Prior to the race commencing, the ARC handicaps and test flies each plane to make sure everything is in order and falls under the guidelines for the race.

Once the race begins, the pilots have four days to traverse the 2,330.2 nautical miles, allowing for strategy and planning to become a key aspect of the race. Pilots can study weather systems and wind direction to fly in the most advantageous conditions, all in hopes of taking home the title at the end of the week.

The 2012 race included nine checkpoints in New Mexico, Texas, Kansas, Nevada, South Dakota, Wisconsin and Michigan (two) with the final destination being Batavia, Ohio.

Pilots can determine how many legs they wished to cover each day dependent upon wind conditions and fuel levels. For example, the eventual winners, the Racing Aces covered five checkpoints in one day. Each checkpoint is monitored and marked when the plane does a flyby of the airport.

The Aces, the duo of Dianna Stanger and Victoria Holt, used a strategy gained from their experience last year to improve upon their middle-of-pack-finish to win the event this year.

Stanger runs two flight schools in Texas and Holt has been a pilot for 20 years and has her ATP (Airline Transport Pilot) certificate.

The Racing Aces, flying a Cirrus SR-22 Special Edition, put their plan into perfect action over the four-day race, studying the wind direction and weather to be the only team to fly with a tailwind over every leg of the competition.

“Our strategy was to plan, plan, plan and watch the weather and the wind,” Holt said. “We closely monitored the forecast for precipitation and temperature. We were looking most importantly for visual flight conditions and tail wind.”

The Aces took some risks along the way, sitting out an entire day because they didn’t feel they had the conditions they wanted. But it paid off on Sunday night when they were awarded the first-place medal and trophy.

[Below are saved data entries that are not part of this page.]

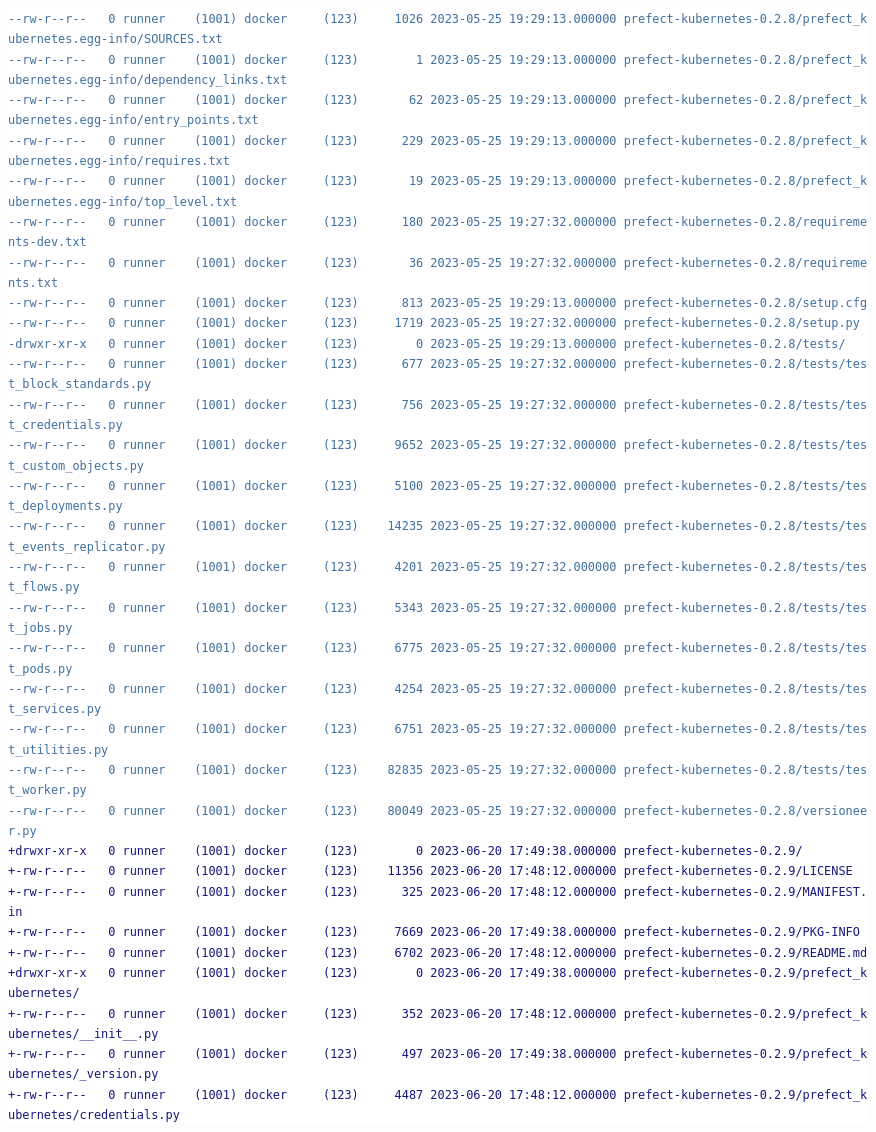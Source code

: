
 ```diff
--rw-r--r--   0 runner    (1001) docker     (123)     1026 2023-05-25 19:29:13.000000 prefect-kubernetes-0.2.8/prefect_kubernetes.egg-info/SOURCES.txt
--rw-r--r--   0 runner    (1001) docker     (123)        1 2023-05-25 19:29:13.000000 prefect-kubernetes-0.2.8/prefect_kubernetes.egg-info/dependency_links.txt
--rw-r--r--   0 runner    (1001) docker     (123)       62 2023-05-25 19:29:13.000000 prefect-kubernetes-0.2.8/prefect_kubernetes.egg-info/entry_points.txt
--rw-r--r--   0 runner    (1001) docker     (123)      229 2023-05-25 19:29:13.000000 prefect-kubernetes-0.2.8/prefect_kubernetes.egg-info/requires.txt
--rw-r--r--   0 runner    (1001) docker     (123)       19 2023-05-25 19:29:13.000000 prefect-kubernetes-0.2.8/prefect_kubernetes.egg-info/top_level.txt
--rw-r--r--   0 runner    (1001) docker     (123)      180 2023-05-25 19:27:32.000000 prefect-kubernetes-0.2.8/requirements-dev.txt
--rw-r--r--   0 runner    (1001) docker     (123)       36 2023-05-25 19:27:32.000000 prefect-kubernetes-0.2.8/requirements.txt
--rw-r--r--   0 runner    (1001) docker     (123)      813 2023-05-25 19:29:13.000000 prefect-kubernetes-0.2.8/setup.cfg
--rw-r--r--   0 runner    (1001) docker     (123)     1719 2023-05-25 19:27:32.000000 prefect-kubernetes-0.2.8/setup.py
-drwxr-xr-x   0 runner    (1001) docker     (123)        0 2023-05-25 19:29:13.000000 prefect-kubernetes-0.2.8/tests/
--rw-r--r--   0 runner    (1001) docker     (123)      677 2023-05-25 19:27:32.000000 prefect-kubernetes-0.2.8/tests/test_block_standards.py
--rw-r--r--   0 runner    (1001) docker     (123)      756 2023-05-25 19:27:32.000000 prefect-kubernetes-0.2.8/tests/test_credentials.py
--rw-r--r--   0 runner    (1001) docker     (123)     9652 2023-05-25 19:27:32.000000 prefect-kubernetes-0.2.8/tests/test_custom_objects.py
--rw-r--r--   0 runner    (1001) docker     (123)     5100 2023-05-25 19:27:32.000000 prefect-kubernetes-0.2.8/tests/test_deployments.py
--rw-r--r--   0 runner    (1001) docker     (123)    14235 2023-05-25 19:27:32.000000 prefect-kubernetes-0.2.8/tests/test_events_replicator.py
--rw-r--r--   0 runner    (1001) docker     (123)     4201 2023-05-25 19:27:32.000000 prefect-kubernetes-0.2.8/tests/test_flows.py
--rw-r--r--   0 runner    (1001) docker     (123)     5343 2023-05-25 19:27:32.000000 prefect-kubernetes-0.2.8/tests/test_jobs.py
--rw-r--r--   0 runner    (1001) docker     (123)     6775 2023-05-25 19:27:32.000000 prefect-kubernetes-0.2.8/tests/test_pods.py
--rw-r--r--   0 runner    (1001) docker     (123)     4254 2023-05-25 19:27:32.000000 prefect-kubernetes-0.2.8/tests/test_services.py
--rw-r--r--   0 runner    (1001) docker     (123)     6751 2023-05-25 19:27:32.000000 prefect-kubernetes-0.2.8/tests/test_utilities.py
--rw-r--r--   0 runner    (1001) docker     (123)    82835 2023-05-25 19:27:32.000000 prefect-kubernetes-0.2.8/tests/test_worker.py
--rw-r--r--   0 runner    (1001) docker     (123)    80049 2023-05-25 19:27:32.000000 prefect-kubernetes-0.2.8/versioneer.py
+drwxr-xr-x   0 runner    (1001) docker     (123)        0 2023-06-20 17:49:38.000000 prefect-kubernetes-0.2.9/
+-rw-r--r--   0 runner    (1001) docker     (123)    11356 2023-06-20 17:48:12.000000 prefect-kubernetes-0.2.9/LICENSE
+-rw-r--r--   0 runner    (1001) docker     (123)      325 2023-06-20 17:48:12.000000 prefect-kubernetes-0.2.9/MANIFEST.in
+-rw-r--r--   0 runner    (1001) docker     (123)     7669 2023-06-20 17:49:38.000000 prefect-kubernetes-0.2.9/PKG-INFO
+-rw-r--r--   0 runner    (1001) docker     (123)     6702 2023-06-20 17:48:12.000000 prefect-kubernetes-0.2.9/README.md
+drwxr-xr-x   0 runner    (1001) docker     (123)        0 2023-06-20 17:49:38.000000 prefect-kubernetes-0.2.9/prefect_kubernetes/
+-rw-r--r--   0 runner    (1001) docker     (123)      352 2023-06-20 17:48:12.000000 prefect-kubernetes-0.2.9/prefect_kubernetes/__init__.py
+-rw-r--r--   0 runner    (1001) docker     (123)      497 2023-06-20 17:49:38.000000 prefect-kubernetes-0.2.9/prefect_kubernetes/_version.py
+-rw-r--r--   0 runner    (1001) docker     (123)     4487 2023-06-20 17:48:12.000000 prefect-kubernetes-0.2.9/prefect_kubernetes/credentials.py
```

The Air Race Classic is in its 36th year, but the race dates back to 1929 when it was known as the Women’s Air Derby, in which Amelia Earhart took part. The event continued into the 1930s and picked back up following the conclusion of World War II, taking on a new name , All Women’s Transcontinental Air Race, also known as the Powder Puff Derby.

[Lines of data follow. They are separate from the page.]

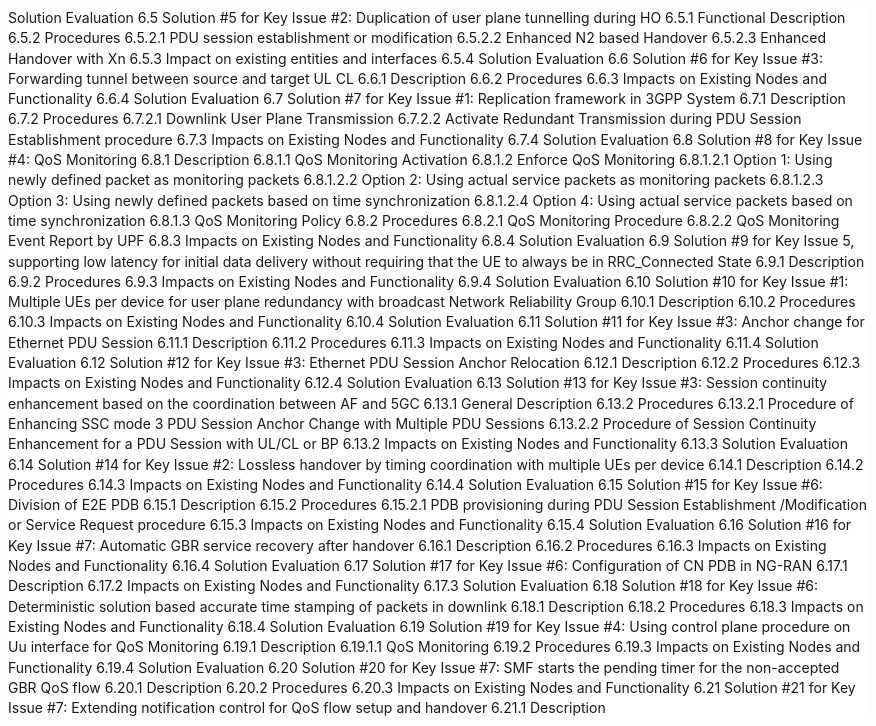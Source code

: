 Solution Evaluation 6.5 Solution \#5 for Key Issue \#2: Duplication of
user plane tunnelling during HO 6.5.1 Functional Description 6.5.2
Procedures 6.5.2.1 PDU session establishment or modification 6.5.2.2
Enhanced N2 based Handover 6.5.2.3 Enhanced Handover with Xn 6.5.3
Impact on existing entities and interfaces 6.5.4 Solution Evaluation 6.6
Solution \#6 for Key Issue \#3: Forwarding tunnel between source and
target UL CL 6.6.1 Description 6.6.2 Procedures 6.6.3 Impacts on
Existing Nodes and Functionality 6.6.4 Solution Evaluation 6.7 Solution
\#7 for Key Issue \#1: Replication framework in 3GPP System 6.7.1
Description 6.7.2 Procedures 6.7.2.1 Downlink User Plane Transmission
6.7.2.2 Activate Redundant Transmission during PDU Session Establishment
procedure 6.7.3 Impacts on Existing Nodes and Functionality 6.7.4
Solution Evaluation 6.8 Solution \#8 for Key Issue \#4: QoS Monitoring
6.8.1 Description 6.8.1.1 QoS Monitoring Activation 6.8.1.2 Enforce QoS
Monitoring 6.8.1.2.1 Option 1: Using newly defined packet as monitoring
packets 6.8.1.2.2 Option 2: Using actual service packets as monitoring
packets 6.8.1.2.3 Option 3: Using newly defined packets based on time
synchronization 6.8.1.2.4 Option 4: Using actual service packets based
on time synchronization 6.8.1.3 QoS Monitoring Policy 6.8.2 Procedures
6.8.2.1 QoS Monitoring Procedure 6.8.2.2 QoS Monitoring Event Report by
UPF 6.8.3 Impacts on Existing Nodes and Functionality 6.8.4 Solution
Evaluation 6.9 Solution \#9 for Key Issue 5, supporting low latency for
initial data delivery without requiring that the UE to always be in
RRC\_Connected State 6.9.1 Description 6.9.2 Procedures 6.9.3 Impacts on
Existing Nodes and Functionality 6.9.4 Solution Evaluation 6.10 Solution
\#10 for Key Issue \#1: Multiple UEs per device for user plane
redundancy with broadcast Network Reliability Group 6.10.1 Description
6.10.2 Procedures 6.10.3 Impacts on Existing Nodes and Functionality
6.10.4 Solution Evaluation 6.11 Solution \#11 for Key Issue \#3: Anchor
change for Ethernet PDU Session 6.11.1 Description 6.11.2 Procedures
6.11.3 Impacts on Existing Nodes and Functionality 6.11.4 Solution
Evaluation 6.12 Solution \#12 for Key Issue \#3: Ethernet PDU Session
Anchor Relocation 6.12.1 Description 6.12.2 Procedures 6.12.3 Impacts on
Existing Nodes and Functionality 6.12.4 Solution Evaluation 6.13
Solution \#13 for Key Issue \#3: Session continuity enhancement based on
the coordination between AF and 5GC 6.13.1 General Description 6.13.2
Procedures 6.13.2.1 Procedure of Enhancing SSC mode 3 PDU Session Anchor
Change with Multiple PDU Sessions 6.13.2.2 Procedure of Session
Continuity Enhancement for a PDU Session with UL/CL or BP 6.13.2 Impacts
on Existing Nodes and Functionality 6.13.3 Solution Evaluation 6.14
Solution \#14 for Key Issue \#2: Lossless handover by timing
coordination with multiple UEs per device 6.14.1 Description 6.14.2
Procedures 6.14.3 Impacts on Existing Nodes and Functionality 6.14.4
Solution Evaluation 6.15 Solution \#15 for Key Issue \#6: Division of
E2E PDB 6.15.1 Description 6.15.2 Procedures 6.15.2.1 PDB provisioning
during PDU Session Establishment /Modification or Service Request
procedure 6.15.3 Impacts on Existing Nodes and Functionality 6.15.4
Solution Evaluation 6.16 Solution \#16 for Key Issue \#7: Automatic GBR
service recovery after handover 6.16.1 Description 6.16.2 Procedures
6.16.3 Impacts on Existing Nodes and Functionality 6.16.4 Solution
Evaluation 6.17 Solution \#17 for Key Issue \#6: Configuration of CN PDB
in NG-RAN 6.17.1 Description 6.17.2 Impacts on Existing Nodes and
Functionality 6.17.3 Solution Evaluation 6.18 Solution \#18 for Key
Issue \#6: Deterministic solution based accurate time stamping of
packets in downlink 6.18.1 Description 6.18.2 Procedures 6.18.3 Impacts
on Existing Nodes and Functionality 6.18.4 Solution Evaluation 6.19
Solution \#19 for Key Issue \#4: Using control plane procedure on Uu
interface for QoS Monitoring 6.19.1 Description 6.19.1.1 QoS Monitoring
6.19.2 Procedures 6.19.3 Impacts on Existing Nodes and Functionality
6.19.4 Solution Evaluation 6.20 Solution \#20 for Key Issue \#7: SMF
starts the pending timer for the non-accepted GBR QoS flow 6.20.1
Description 6.20.2 Procedures 6.20.3 Impacts on Existing Nodes and
Functionality 6.21 Solution \#21 for Key Issue \#7: Extending
notification control for QoS flow setup and handover 6.21.1 Description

The Powder Puff Derby ran for 30 years up until 1977 until the Air Race Classic picked up the competition.
The Air Race Classic encourages education of current and future women pilots, increases public awareness of general aviation, demonstrates women’s roles in aviation and promotes the tradition of pioneering women in aviation.

“Racing to benefit girls getting into flying is awesome,” Stanger said. “If we can get one girl to try out flying then it was worth it. And we do it well, we came in first.”